Armstrong is living the new American dream: writing about the mundane on the internet and making bank from it. But this book shows that blog success doesn't necessarily mean literary success. Armstrong has a very distinct writing style that employs hyperbole, metaphor, and simile for every single thing she has ever described in the history of the planet—plus LOTS OF CAPITAL LETTERS. In short and pithy blog posts, these devices are novel and fun. But a whole book leads to caps-induced headaches and a longing for short and simple descriptions.

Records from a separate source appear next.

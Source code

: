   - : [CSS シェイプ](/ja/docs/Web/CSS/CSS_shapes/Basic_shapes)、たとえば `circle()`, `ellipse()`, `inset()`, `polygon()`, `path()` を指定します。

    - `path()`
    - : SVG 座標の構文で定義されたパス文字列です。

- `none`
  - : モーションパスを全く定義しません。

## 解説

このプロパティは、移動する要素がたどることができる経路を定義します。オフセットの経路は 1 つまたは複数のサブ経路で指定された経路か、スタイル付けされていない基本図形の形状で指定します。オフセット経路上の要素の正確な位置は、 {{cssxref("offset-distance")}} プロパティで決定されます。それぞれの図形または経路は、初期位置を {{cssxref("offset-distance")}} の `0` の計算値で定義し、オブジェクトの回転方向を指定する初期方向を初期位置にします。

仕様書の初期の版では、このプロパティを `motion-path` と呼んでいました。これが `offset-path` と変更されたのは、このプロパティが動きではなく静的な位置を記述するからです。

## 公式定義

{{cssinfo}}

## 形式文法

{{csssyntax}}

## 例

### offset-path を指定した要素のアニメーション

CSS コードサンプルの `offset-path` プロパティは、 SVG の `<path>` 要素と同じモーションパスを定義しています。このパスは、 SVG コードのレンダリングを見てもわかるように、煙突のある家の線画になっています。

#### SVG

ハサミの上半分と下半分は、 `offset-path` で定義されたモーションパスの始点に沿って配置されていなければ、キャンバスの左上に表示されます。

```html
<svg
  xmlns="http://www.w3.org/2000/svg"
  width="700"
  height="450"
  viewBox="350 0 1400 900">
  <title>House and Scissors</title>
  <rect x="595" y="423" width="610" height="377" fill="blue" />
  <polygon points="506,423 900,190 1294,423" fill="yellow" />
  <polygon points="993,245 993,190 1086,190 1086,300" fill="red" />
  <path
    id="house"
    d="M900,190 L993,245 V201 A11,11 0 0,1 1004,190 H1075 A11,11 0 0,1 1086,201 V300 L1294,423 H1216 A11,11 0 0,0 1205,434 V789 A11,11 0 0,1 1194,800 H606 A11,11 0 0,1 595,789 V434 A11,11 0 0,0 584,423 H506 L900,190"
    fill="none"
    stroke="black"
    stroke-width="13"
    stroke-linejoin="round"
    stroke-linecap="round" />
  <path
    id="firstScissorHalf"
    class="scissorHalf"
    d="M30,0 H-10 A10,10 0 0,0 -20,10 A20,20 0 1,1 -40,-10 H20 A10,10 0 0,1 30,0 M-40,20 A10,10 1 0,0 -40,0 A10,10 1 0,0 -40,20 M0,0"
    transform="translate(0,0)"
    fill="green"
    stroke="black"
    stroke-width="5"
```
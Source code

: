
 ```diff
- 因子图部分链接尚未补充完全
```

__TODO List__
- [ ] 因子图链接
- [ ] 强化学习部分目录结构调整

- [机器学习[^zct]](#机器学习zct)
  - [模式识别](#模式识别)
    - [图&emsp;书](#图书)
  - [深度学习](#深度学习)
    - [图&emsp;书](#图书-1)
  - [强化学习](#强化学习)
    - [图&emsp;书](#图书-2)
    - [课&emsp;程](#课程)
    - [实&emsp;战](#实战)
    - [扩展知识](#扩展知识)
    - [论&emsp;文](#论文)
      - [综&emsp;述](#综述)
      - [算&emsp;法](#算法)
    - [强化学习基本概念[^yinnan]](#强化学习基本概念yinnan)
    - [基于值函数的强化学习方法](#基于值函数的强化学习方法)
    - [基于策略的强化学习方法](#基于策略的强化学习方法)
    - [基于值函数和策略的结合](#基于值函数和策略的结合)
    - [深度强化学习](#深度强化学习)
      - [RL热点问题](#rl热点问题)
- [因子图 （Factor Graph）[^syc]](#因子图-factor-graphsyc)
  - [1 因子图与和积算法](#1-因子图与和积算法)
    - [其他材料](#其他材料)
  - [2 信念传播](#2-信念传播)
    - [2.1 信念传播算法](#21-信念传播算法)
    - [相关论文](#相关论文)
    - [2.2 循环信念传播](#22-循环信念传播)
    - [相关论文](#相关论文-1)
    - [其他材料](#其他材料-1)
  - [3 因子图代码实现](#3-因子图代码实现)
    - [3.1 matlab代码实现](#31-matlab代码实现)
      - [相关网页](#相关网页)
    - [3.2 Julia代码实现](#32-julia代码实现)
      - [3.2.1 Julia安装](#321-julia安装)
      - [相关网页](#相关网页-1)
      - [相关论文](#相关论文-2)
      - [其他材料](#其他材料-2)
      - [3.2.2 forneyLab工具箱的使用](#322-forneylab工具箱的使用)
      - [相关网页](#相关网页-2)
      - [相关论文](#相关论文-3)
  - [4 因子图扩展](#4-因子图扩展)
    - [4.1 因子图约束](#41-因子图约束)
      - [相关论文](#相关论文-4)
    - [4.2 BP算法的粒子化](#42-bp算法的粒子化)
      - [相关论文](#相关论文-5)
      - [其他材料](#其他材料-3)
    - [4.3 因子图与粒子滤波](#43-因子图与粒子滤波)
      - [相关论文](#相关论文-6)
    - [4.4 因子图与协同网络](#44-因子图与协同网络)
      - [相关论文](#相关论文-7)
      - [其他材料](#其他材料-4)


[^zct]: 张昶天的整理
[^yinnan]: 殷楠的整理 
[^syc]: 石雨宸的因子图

Personal blogs are a fix for procrastination junkies; they are the distraction. Without the addition of new insight or a broader view of what she's already covered, this ex-Mormon's punch line-infused, blow-by-blow description of her battle with pre- and postpartum depression doesn't hold up as the main show. But if Armstrong is as successful in print as she is on the net, she'll probably have another book in a few years. Here's hoping for fewer hyperbolic end-times descriptions of morning sickness, and more insight into her strange, 21st-century life. That will be a book worth reading. Until then, stick to the blog.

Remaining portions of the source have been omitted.